Adjust the Niess Dynamic Function Machine initial and increment values so the "Carnival Bracelet #1" solution does not show.

Introduce Niess Dynamic Function Machine spreadsheet with the "Carnival Bracelet" problem:
To go on rides at the fair you must first pay the $7.50 entrance fee and then pay $1.50 for each ride. Some students choose to buy the $25 carnival bracelet which is good for one day’s entrance fee plus unlimited rides. Use the Dynamic Function Machine to determine for which numbers of rides is the $7.50 entrance fee plus $1.50 per ride less expensive than the carnival bracelet? For which numbers of rides is the $25 carnival bracelet less expensive than the $7.50 entrance fee plus $1.50 per ride? Is there a number of rides where the cost would be the same either way?

Adjust the Niess Dynamic Function Machine initial and increment values to show the intersection

Niess "Cell Phone #2" problem:
Juan and Sylvia each have a cell phone. They were comparing their costs to see who has the better deal. Juan’s company charges 20 cents for making a call and then charges 60 cents for each minute of the call. Sylvia’s company charges 30 cents per minute but charges 80 cents for making the call. All call charges are for 1minute minimum. How many minutes can they talk on the phone such that their charges are equal?

Demonstrate how to translate the cell phone problem into two algebraic equations, how to enter the equations into the function machine, how to adjust the initial and increment values to show a solution and finally how to rename the graph title and axis labels to match the cell phone variables.

Niess "Satellite/DVD #3" problem:
The Smith family is trying to decide between installing a satellite dish and receiving and movies through the satellite or purchasing a DVD and signing up for DVD rentals per month. The Smiths need to compare the cost of each option over several months in order to make an appropriate decision.
Satellite: One time installation of $29 and $49 per month for the service that allows them to unlimited access to their choice of movies with the stipulation that they must maintain this system for at least one year.
DVD: Purchase a DVD player for $250 and unlimited rental of DVDs for $30 per month.
Help the Smith family make a decision. For how months is the Satellite less expensive? For how many months is the DVD player with rentals less expensive? Is there a number of months when the cost is the same?

Demonstrate how to translate the "Satellite/DVD"problem into two algebraic equations, how to enter the equations into the function machine, how to adjust the initial and increment values to show a solution and finally how to rename the graph title and axis labels to match the cell phone variables.

"Airplanes" #4:
A plane initially at 28,000 feet is descending at a rate of 1800 feet per minute, and a second plane initially at 1500 feet is climbing at a rate of 2300 feet per minute. Determine how many minutes it will take for the planes to be at the same altitude. Create a chart that tracks their progression per minute until they pass each other.

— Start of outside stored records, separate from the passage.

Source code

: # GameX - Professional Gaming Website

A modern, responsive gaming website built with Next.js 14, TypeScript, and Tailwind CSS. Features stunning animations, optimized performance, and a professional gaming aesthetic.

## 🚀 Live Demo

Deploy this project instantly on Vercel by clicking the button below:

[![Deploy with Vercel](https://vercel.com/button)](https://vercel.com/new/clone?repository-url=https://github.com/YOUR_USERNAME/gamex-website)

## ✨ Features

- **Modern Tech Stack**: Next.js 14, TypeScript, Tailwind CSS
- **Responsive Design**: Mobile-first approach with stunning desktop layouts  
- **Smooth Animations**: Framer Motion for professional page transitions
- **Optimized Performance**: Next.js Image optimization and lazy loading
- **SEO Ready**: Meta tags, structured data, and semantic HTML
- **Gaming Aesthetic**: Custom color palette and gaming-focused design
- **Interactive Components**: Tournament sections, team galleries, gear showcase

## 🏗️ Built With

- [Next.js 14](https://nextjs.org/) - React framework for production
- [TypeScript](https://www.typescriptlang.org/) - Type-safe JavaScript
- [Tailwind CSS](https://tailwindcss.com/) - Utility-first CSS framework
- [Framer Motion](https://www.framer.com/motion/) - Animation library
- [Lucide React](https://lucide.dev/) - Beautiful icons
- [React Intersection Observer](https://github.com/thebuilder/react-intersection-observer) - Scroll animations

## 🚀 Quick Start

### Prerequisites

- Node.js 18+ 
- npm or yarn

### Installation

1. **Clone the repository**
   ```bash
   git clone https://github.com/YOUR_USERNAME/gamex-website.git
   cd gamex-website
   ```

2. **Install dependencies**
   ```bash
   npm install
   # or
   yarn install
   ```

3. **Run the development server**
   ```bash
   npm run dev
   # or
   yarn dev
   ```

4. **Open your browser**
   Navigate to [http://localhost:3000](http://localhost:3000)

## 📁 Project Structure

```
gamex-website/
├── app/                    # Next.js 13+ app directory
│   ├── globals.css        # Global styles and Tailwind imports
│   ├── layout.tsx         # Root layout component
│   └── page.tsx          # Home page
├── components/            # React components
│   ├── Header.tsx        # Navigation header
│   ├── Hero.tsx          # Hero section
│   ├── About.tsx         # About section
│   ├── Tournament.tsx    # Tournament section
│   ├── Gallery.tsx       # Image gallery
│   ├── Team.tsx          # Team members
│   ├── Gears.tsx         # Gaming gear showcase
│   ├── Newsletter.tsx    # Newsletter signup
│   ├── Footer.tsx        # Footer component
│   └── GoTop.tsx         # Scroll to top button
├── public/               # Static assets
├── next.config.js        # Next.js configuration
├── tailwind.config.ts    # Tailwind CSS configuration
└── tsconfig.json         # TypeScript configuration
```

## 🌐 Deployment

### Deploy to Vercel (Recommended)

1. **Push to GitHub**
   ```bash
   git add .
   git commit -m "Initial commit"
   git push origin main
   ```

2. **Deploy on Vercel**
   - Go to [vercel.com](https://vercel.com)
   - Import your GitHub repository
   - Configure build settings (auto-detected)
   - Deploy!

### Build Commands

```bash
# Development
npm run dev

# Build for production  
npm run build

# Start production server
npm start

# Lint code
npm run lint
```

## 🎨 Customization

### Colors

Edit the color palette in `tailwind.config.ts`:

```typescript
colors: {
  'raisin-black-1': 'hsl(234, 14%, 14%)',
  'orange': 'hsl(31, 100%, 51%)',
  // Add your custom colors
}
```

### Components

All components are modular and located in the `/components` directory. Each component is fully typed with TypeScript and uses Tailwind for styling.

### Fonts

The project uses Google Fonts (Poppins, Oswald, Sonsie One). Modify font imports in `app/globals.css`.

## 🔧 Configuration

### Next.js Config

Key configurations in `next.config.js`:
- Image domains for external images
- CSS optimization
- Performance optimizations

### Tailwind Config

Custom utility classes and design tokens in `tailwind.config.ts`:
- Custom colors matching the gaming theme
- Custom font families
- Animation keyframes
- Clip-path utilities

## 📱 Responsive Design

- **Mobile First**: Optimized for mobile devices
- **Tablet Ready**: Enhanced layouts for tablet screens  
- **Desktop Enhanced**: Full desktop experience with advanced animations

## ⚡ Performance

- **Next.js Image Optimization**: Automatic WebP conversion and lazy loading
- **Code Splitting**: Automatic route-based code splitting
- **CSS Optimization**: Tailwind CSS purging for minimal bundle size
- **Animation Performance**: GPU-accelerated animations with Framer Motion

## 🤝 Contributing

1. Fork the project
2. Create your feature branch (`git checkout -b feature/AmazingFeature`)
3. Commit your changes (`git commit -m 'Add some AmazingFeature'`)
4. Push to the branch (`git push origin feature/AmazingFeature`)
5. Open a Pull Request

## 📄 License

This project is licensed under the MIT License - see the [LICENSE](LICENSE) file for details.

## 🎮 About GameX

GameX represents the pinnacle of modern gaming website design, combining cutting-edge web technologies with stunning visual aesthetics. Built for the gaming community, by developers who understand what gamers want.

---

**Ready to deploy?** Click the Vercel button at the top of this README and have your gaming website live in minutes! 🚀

Students work on their own to solve by translating the airplane problem into two algebraic equations, entering the equations into the function machine, adjusting the initial and incremental values to show a solution and finally renaming the graph title and axis labels. Students rename their spreadsheet with their <own name>airplanes and submit Niess Dynamic Function Machine to the teacher.

Students create their own Niess Dynamic Function Machine problem scenario to share with a partner. They also submit the new problem to the teacher saved as <own name>new problem.

After students share with a partner and edit their problem scenarios and function machines, they then are ready to share with the class.

References: Maggie Niess, Professor Emeritus Mathematics Education Science and Mathematics Education, Oregon State University, Corvallis, OR 97331,SED 522 online course
I love this lesson! I just spent time telling my kids how they use algebra when they are working with spreadsheets on Excel. My friend, who owns a local business, is always asking me to help to set up spreadsheets for his company. Such a valuable tool. I haven't looked through your lesson completely  but definitely plan on using parts of it. Thanks for the idea. It can be adapted to Geometry very well when working with surface area and volume.
This is a great lesson on systems of equations! I would like to know the process in creating a template for any type of problem like this; ie, is this a specific program that needs to be purchased? I like the visual of it. Can you email me with info on this?
Thank you for sharing and especially for the spreadsheet visual!
This is a great idea!!! Where do you get the machine that is needed for this lesson? I can definitely use this in my classroom. What a great way for kids to use the technology available to them to also check their work to see if they understand the concepts. It will also bring real life application of the software programs being used in the work place.